A quick post on a small but hugely useful little language feature in Oxygene… if expressions.

Many people will be familiar with the so-called ternary operator. Delphi developers will also be aware that there is no direct equivalent in Delphi.

In ‘C’ and other languages we can write a statement such as this:

    x = a ? b : c;

The result is that x is assigned the value of b when a is true, otherwise x is assigned the value of c.

The ternary operator evaluates only either b or c as determined by the condition a.

In Delphi you can use the IfThen() function (for supported types of values of b and c) but this is notorious for the short-coming that regardless of the value of condition a both b and c will be evaluated.

At best this makes IfThen() potentially less efficient and at worst it can render it entirely useless if the evaluation of b or c has undesirable consequences or side-effects.

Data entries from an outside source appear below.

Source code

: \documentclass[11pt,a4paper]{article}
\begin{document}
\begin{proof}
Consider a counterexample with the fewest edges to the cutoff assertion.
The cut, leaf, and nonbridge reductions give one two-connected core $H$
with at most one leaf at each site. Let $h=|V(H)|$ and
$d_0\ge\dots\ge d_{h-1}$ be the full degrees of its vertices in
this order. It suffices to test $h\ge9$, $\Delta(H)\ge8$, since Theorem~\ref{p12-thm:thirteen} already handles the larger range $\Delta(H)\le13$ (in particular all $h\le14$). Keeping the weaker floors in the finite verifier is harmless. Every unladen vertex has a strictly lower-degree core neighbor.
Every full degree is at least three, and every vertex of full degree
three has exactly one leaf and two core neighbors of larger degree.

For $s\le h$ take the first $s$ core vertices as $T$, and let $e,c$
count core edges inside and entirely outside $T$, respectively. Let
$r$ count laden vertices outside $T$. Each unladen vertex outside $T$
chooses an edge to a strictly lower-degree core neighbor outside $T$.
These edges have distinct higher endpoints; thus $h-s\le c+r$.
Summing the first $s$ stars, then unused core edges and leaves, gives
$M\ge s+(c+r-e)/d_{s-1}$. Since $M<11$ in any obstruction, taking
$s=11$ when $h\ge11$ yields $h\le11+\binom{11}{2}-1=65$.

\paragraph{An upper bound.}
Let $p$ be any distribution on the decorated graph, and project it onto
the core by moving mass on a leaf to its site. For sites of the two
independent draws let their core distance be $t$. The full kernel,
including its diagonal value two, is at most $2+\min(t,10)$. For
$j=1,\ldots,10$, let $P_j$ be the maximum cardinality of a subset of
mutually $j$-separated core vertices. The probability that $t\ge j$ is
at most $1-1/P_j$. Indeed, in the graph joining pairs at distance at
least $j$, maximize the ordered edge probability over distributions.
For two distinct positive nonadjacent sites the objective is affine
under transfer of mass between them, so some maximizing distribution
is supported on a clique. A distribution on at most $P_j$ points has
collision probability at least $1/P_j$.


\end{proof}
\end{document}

For example if you tried to use IfThen() to avoid a division by zero:

     x := IfThen( divisor <> 0, numerator div divisor, 0);

This code will still throw a division by zero exception when divisor = zero. The equivalent ternary expression would not:

     x = divisor != 0 ? numerator / divisor : 0;

In Delphi therefore you have no choice in these situations but to long-hand an if-else statement:

   if divisor <> 0 then
     x := numerator div divisor
   else
     x := 0;

In Delphi therefore it is not uncommon to find this one, simple problem solved by at least three different techniques:

    // 1. Where the values of b and c are supported by IfThen
    //     and have no side effects:

    x := IfThen( a, b, c );


    // 2. Where b and/or c are variable expressions that 
    //     do or may have side-effects:

    if a then
      x := b
    else
      x := c;


    // 3. Where the values of b and c are constant expressions:

    const
      AVALUE: array[false..true] of Integer = (0, 42);

    x := AVALUE[a];

Oxygene addresses this gap by simply re-purposing the if statement as an expression:

  x := if divisor <> 0 then numerator div divisor else 0;

But Oxygene also goes further, extending the same behaviour to case statements, for example:

   x := case selector of
     CONST_A : valueA;
     CONST_B : valueB;
     CONST_C : valueC;
   end;

Applying case and if in this way eliminates the duplication of the assignment expression in the overall statement and can be applied consistently in other scenarios such as choosing values to pass as parameters to functions:

   Foo( a, if a > 42 then b else c );

The result is code that is consistent as well as both (imho) more concise and also clearer in intent than an if-else or (for case) a series of if-else if-else if statements.

Although a seemingly very small thing it is one of my favorite features of the Oxygene implementation of Object Pascal.

14 thoughts on “Expressive If and Case …

  1. I’m glad you like these. I proposed them to Carlo based on SQL which also has IF and CASE as both statement and expression.

  2. Maybe I am in minority, but I always try to enhance the SRP (Single responsibility principle) concept also to a single code line. “? :” statement is against it, what you write here, even more. For me, the clean and tidy code is when I have just a single operation in one single line.

    This is of course idyllic coding standard, but I used to strive into it as well as I can.

    1. If I understand you correctly, it depends what you mean by “a single operation”.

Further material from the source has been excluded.